Pour conclure ce chapitre, tout en relocalisant l’émergence d’Ego comme X, je dirai que cette structure vit le jour conjointement à l’essor de certains auteurs de chez Delcourt, que la maison Delcourt vit le jour à peu près en même temps que les « indépendants », aussi bien locaux que nationaux et internationaux et que le contexte local du dessin animé à Angoulême eut son influence, ne serait-ce que sous un aspect que j’appellerai « flotteur économique » sur la production et la pensée de chaque autrice et auteur, qu’elles et qu’ils se destinèrent à une bande dessinée dite « indépendante » ou qu’elle fut plus « mainstream ».

À suivre…

  1. partie du tome 4 du Journal qui fait état de ces groupes que nous formions. Humainement d’assez belles années et d’assez belles rencontres, ponctuées fatalement par des discussions sur le medium bande dessinée parfois ferraillante et houleuse mais, dans l’ensemble, un esprit assez loin des oukazes et des chapelles. Aussi bien le groupe Ego comme X ne fut guère fondé sur une amitié prioritaire, autant l’amitié entre auteurs ayant des démarches parfois radicalement opposées fut possible. Nous avions même, très régulièrement, des banquets façon Astérix dans un petit restaurant alsacien appelé La Chouc’. Ce restaurant de qualité était tenu par un chef qui y faisait une excellente cuisine pour des tarifs fort raisonnables. Nous lui avons fait plus d’une fois par semaine ses soirées et pendant quelques années, des soirées allant parfois jusqu’à une vingtaine de personnes, regroupant aussi bien « l’écurie Delcourt » qu’Ego comme X et les compagnes et compagnons des uns et des autres.

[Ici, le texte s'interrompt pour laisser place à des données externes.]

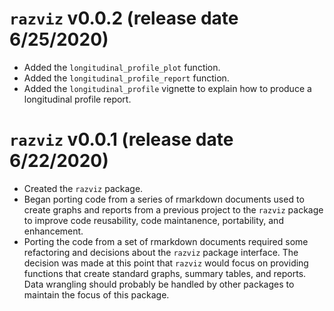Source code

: # `razviz` v0.0.2 (release date 6/25/2020)
* Added the `longitudinal_profile_plot` function. 
* Added the `longitudinal_profile_report` function. 
* Added the `longitudinal_profile` vignette to explain how to produce a longitudinal profile report. 

# `razviz` v0.0.1 (release date 6/22/2020)
* Created the `razviz` package.
* Began porting code from a series of rmarkdown documents used to create graphs and reports from a previous project to the `razviz` package to improve code reusability, code maintanence, portability, and enhancement.
* Porting the code from a set of rmarkdown documents required some refactoring and decisions about the `razviz` package interface. The decision was made at this point that `razviz` would focus on providing functions that create standard graphs, summary tables, and reports. Data wrangling should probably be handled by other packages to maintain the focus of this package.

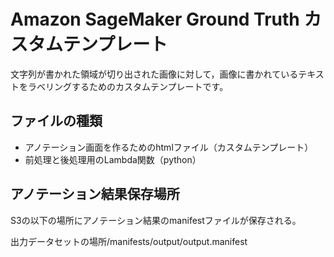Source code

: 
# Amazon SageMaker Ground Truth カスタムテンプレート
文字列が書かれた領域が切り出された画像に対して，画像に書かれているテキストをラベリングするためのカスタムテンプレートです。
## ファイルの種類

 - アノテーション画面を作るためのhtmlファイル（カスタムテンプレート）
 - 前処理と後処理用のLambda関数（python）

## アノテーション結果保存場所
S3の以下の場所にアノテーション結果のmanifestファイルが保存される。

出力データセットの場所/manifests/output/output.manifest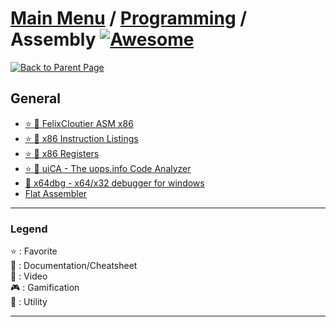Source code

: # [Main Menu](../../README.md) / [Programming](../README.md) / Assembly [![Awesome](https://awesome.re/badge-flat.svg)](https://awesome.re)

[![Back to Parent Page](https://img.shields.io/badge/-Back_to_Parent_Page-blue?style=for-the-badge)](../README.md)

## General
- [:star: :book: FelixCloutier ASM x86](https://www.felixcloutier.com/x86/)
- [:star: :book: x86 Instruction Listings](https://en.wikipedia.org/wiki/X86_instruction_listings)
- [:star: :book: x86 Registers](https://fr.wikibooks.org/wiki/Programmation_Assembleur/x86/Registres)
- [:star: :wrench: uiCA - The uops.info Code Analyzer](https://uica.uops.info)
- [:wrench: x64dbg - x64/x32 debugger for windows](https://x64dbg.com)
- [Flat Assembler](https://flatassembler.net)

---

### Legend
:star: : Favorite\
:book: : Documentation/Cheatsheet\
:movie_camera: : Video\
:video_game: : Gamification\
:wrench: : Utility

---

    Précisons qu’Ego comme X fut la première et la seule structure « indépendante » d’Angoulême pendant de nombreuses années et au moins pour partie des années 90.

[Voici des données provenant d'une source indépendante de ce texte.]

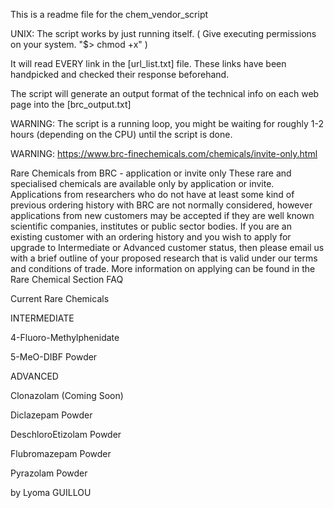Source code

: This is a readme file for the chem_vendor_script

UNIX: The script works by just running itself. ( Give executing permissions on your system. "$> chmod +x" )

It will read EVERY link in the [url_list.txt] file. These links have been handpicked and checked their response beforehand.

The script will generate an output format of the technical info on each web page into the [brc_output.txt]

WARNING: The script is a running loop, you might be waiting for roughly 1-2 hours (depending on the CPU) until the script is done.

WARNING: https://www.brc-finechemicals.com/chemicals/invite-only.html

Rare Chemicals from BRC - application or invite only
These rare and specialised chemicals are available only by application or invite.
Applications from researchers who do not have at least some kind of previous ordering history with BRC are not normally considered, however applications from new customers may be accepted if they are well known scientific companies, institutes or public sector bodies.
If you are an existing customer with an ordering history and you wish to apply for upgrade to Intermediate or Advanced customer status, then please email us with a brief outline of your proposed research that is valid under our terms and conditions of trade.
More information on applying can be found in the Rare Chemical Section FAQ

Current Rare Chemicals

INTERMEDIATE

4-Fluoro-Methylphenidate

5-MeO-DIBF Powder

ADVANCED

Clonazolam (Coming Soon)

Diclazepam Powder

DeschloroEtizolam Powder

Flubromazepam Powder

Pyrazolam Powder


by Lyoma GUILLOU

  2. Je fais ici un petit aparté sur le terme « indépendants », vite réduit, en novlangue, à son diminutif « indés », cité plus haut. Comme je l’ai signalé, ce terme n’est pas vraiment pertinent et il n’a toujours pas trouvé d’équivalent adéquat à ce jour. Employé sans doute par défaut à l’époque il a eu le défaut, comme bien de ces provisoires qui durent, de perdurer. Cet aparté vient volontairement s’insérer ici où je parle de la maison Delcourt puisqu’à conserver la définition stricte de cet adjectif substantivé, soit « indépendance économique et financière », ladite maison est bien une structure « indépendante ». Ainsi, toute maison d’éditions, toute structure qui n’est pas « indépendante » appartient peu ou prou à des groupes plus vastes qui peuvent, dès lors, décider ou influencer l’orientation du catalogue et des projets éditoriaux. C’est sans doute sur cette seconde occurrence du terme que s’est orientée sa conservation : l’idée que les « indépendants » auraient des choix éditoriaux essentiellement gouvernés par la seule décision de ses éditeurs. Les éditeurs desdits « indépendants » étant eux-mêmes des auteurs, puisque la naissance de ces groupes avait pour fondement et volonté la prise de pouvoir des auteurs eux-mêmes sur leur propre production ou leur réappropriation, la définition et la conservation du terme « indépendants » s’est faite sur l’idée que priorité serait donnée aux auteurs et à leurs projets  en dehors ou, idéalement, au-dessus de toute autre préoccupation. Par extension (et sans doute abus) le terme devint-il générique de toutes les petites maisons d’éditions émergentes du début des années 90, ne gardant du sens de ce terme que l’idée d’une « indépendance d’esprit » lors qu’il s’agissait, en première instance, d’une « indépendance financière » (je n’entrerai pas ici plus avant dans le débat des causalités et influences entre ces deux domaines, ce n’est pas mon propos). Aussi est-il important de rappeler que si Delcourt, aujourd’hui la maison d’édition que l’on connaît, énorme et ayant englobé en 2012 les éditions Soleil (qui arrivèrent au milieu des années 90), fut « rangée » par les « indépendants » avec toutes les autres contre lesquels ils émergèrent, il ne fut pas moins « indépendants » qu’eux dans le sens premier du terme tout en émergeant historiquement à peu près à la même période.